Read the records beneath this task and copy every line that contains the string "dates".

Data excerpts:
┄┄┄┄┄┄┄┄┄┄┄┄┄┄┄┄┄┄┄┄

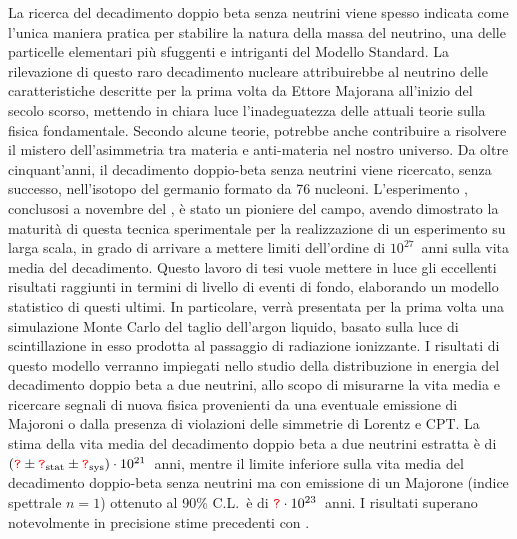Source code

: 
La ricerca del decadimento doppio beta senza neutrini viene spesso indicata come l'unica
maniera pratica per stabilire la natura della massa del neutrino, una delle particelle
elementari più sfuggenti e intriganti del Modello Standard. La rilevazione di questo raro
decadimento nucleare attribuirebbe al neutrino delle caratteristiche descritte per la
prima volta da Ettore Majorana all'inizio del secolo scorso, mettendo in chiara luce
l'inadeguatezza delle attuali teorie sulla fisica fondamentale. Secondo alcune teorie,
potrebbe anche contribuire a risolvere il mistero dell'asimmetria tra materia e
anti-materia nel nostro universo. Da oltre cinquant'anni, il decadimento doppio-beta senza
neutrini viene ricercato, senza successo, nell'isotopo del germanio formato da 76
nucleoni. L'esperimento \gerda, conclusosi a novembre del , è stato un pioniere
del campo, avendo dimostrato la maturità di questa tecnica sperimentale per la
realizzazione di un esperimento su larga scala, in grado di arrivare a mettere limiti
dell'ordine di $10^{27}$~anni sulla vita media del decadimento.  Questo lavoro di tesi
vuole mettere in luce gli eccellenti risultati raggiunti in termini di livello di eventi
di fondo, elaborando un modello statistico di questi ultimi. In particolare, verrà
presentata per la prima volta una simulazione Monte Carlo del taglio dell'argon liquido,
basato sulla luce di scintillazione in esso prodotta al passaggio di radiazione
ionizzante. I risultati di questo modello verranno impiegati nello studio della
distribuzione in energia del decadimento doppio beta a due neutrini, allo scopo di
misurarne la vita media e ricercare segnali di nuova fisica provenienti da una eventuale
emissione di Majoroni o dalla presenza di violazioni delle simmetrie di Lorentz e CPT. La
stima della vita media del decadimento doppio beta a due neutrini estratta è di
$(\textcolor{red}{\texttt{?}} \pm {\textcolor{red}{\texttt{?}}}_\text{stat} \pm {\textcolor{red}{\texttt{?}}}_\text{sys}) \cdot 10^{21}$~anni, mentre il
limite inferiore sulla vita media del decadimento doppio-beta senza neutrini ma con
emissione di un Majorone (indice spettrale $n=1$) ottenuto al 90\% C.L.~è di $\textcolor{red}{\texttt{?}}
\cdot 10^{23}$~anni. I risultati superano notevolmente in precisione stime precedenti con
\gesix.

┄┄┄┄┄┄┄┄┄┄┄┄┄┄┄┄┄┄┄┄

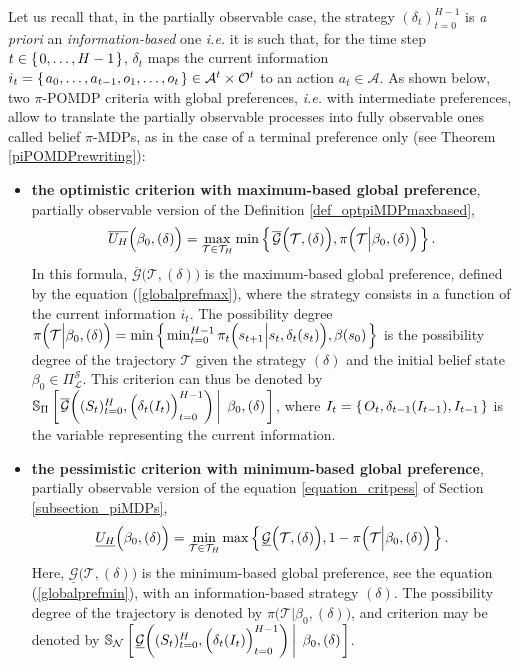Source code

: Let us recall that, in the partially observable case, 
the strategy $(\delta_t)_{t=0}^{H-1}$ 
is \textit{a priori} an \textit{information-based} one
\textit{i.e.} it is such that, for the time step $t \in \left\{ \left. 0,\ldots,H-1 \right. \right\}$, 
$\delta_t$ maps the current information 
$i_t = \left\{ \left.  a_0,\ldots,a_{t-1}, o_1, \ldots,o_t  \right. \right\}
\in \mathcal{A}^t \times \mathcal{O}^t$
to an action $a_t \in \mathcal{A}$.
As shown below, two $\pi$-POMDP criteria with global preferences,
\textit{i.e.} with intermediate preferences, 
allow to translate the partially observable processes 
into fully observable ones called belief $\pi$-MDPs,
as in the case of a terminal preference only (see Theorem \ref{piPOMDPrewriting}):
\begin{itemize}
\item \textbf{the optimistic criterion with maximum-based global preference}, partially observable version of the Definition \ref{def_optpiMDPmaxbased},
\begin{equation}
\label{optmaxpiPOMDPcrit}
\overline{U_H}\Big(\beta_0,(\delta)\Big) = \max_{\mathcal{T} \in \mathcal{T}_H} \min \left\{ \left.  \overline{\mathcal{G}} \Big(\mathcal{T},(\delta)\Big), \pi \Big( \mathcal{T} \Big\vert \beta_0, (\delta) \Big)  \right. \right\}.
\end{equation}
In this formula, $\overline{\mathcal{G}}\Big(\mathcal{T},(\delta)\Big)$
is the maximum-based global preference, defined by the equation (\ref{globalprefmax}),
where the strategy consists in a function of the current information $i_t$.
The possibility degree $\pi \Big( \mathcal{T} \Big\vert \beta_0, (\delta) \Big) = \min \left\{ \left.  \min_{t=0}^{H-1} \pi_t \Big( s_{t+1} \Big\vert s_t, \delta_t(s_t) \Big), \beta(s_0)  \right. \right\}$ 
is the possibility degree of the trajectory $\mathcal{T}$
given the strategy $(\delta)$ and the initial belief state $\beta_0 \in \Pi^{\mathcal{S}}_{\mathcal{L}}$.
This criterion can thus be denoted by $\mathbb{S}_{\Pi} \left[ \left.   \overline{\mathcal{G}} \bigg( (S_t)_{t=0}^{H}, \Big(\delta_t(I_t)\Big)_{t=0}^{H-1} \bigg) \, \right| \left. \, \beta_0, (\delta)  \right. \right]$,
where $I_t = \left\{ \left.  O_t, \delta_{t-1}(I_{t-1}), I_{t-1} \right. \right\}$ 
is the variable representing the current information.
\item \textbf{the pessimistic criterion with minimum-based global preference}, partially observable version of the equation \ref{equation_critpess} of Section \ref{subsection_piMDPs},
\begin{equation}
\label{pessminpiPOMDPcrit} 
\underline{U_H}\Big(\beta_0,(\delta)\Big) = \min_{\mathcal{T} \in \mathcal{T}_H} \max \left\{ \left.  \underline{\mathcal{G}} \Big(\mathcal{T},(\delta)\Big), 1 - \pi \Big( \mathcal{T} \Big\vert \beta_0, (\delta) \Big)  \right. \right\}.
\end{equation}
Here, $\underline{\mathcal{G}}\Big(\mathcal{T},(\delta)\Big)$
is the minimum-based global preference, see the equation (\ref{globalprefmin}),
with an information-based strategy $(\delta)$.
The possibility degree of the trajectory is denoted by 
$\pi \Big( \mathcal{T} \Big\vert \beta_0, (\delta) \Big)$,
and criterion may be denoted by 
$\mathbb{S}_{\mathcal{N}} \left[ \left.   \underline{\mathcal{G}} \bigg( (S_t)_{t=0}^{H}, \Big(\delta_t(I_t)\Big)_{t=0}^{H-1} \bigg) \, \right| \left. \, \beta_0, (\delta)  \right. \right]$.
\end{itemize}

┄┄┄┄┄┄┄┄┄┄┄┄┄┄┄┄┄┄┄┄

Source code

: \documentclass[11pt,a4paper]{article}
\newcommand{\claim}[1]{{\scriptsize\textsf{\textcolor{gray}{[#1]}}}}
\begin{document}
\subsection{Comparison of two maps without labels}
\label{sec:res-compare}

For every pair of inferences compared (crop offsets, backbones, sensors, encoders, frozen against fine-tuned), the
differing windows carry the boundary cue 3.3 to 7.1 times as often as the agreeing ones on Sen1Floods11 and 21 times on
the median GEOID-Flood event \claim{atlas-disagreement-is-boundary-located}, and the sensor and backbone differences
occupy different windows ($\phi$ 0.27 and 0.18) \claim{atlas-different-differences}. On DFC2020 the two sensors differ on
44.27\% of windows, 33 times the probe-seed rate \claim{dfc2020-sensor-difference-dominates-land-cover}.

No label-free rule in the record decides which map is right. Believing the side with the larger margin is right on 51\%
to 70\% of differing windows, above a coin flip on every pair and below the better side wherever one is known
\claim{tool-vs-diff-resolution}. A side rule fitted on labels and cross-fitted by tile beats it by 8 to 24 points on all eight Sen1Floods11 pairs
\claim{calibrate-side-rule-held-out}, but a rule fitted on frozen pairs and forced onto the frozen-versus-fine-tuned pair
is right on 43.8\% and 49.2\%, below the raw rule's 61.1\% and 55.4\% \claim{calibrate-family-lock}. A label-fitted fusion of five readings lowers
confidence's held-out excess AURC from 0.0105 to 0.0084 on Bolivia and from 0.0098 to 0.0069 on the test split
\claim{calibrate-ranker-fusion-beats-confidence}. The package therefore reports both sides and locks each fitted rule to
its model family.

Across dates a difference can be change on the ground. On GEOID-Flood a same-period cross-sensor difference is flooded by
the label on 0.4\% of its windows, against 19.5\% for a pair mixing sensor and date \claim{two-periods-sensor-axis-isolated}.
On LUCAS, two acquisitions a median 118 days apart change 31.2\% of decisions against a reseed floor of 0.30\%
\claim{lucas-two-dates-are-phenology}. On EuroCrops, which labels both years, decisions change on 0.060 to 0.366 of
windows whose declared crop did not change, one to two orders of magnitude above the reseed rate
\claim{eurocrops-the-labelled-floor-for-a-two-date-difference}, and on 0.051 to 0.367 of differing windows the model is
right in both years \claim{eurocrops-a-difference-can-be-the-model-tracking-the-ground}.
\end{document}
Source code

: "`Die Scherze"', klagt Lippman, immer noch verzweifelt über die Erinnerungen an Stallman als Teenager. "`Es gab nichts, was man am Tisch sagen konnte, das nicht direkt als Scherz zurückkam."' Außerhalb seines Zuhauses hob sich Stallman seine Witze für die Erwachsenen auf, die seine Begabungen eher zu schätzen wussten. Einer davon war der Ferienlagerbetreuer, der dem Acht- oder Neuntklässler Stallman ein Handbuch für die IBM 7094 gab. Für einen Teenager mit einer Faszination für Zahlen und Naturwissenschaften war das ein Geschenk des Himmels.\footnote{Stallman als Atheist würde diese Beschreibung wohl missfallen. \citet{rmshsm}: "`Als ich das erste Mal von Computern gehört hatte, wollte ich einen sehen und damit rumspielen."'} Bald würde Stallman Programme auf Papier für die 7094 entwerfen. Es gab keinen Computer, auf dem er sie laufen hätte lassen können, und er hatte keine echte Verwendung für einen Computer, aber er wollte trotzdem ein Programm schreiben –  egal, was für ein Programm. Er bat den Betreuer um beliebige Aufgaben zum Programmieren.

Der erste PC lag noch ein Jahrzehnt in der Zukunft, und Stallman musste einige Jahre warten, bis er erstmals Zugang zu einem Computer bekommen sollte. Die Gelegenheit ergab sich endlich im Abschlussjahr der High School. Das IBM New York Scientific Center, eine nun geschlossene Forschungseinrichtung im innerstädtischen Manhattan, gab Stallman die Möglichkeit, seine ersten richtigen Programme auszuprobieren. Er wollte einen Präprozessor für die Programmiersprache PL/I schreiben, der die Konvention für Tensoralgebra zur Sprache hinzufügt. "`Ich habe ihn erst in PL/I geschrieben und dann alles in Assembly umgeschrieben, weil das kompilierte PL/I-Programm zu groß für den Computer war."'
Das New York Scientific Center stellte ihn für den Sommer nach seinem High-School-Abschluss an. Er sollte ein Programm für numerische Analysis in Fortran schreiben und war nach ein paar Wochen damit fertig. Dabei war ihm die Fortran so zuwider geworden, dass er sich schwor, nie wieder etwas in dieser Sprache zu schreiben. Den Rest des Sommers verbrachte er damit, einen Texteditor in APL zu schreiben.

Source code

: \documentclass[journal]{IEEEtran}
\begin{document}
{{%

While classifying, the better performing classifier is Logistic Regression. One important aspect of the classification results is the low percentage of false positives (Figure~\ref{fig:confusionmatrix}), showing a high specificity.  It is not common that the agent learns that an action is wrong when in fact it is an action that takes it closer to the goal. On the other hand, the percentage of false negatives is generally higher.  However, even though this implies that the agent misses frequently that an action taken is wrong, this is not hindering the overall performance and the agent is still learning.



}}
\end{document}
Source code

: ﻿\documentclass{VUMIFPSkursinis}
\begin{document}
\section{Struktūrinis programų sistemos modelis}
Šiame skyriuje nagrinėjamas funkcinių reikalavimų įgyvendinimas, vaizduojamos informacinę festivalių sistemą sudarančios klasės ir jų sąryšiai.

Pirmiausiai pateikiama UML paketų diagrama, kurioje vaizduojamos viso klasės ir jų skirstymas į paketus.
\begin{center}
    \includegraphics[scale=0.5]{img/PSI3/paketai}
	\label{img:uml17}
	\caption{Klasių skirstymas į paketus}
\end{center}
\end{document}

┄┄┄┄┄┄┄┄┄┄┄┄┄┄┄┄┄┄┄┄

- [Solved exercise]:
Across dates a difference can be change on the ground. On GEOID-Flood a same-period cross-sensor difference is flooded by
\claim{lucas-two-dates-are-phenology}. On EuroCrops, which labels both years, decisions change on 0.060 to 0.366 of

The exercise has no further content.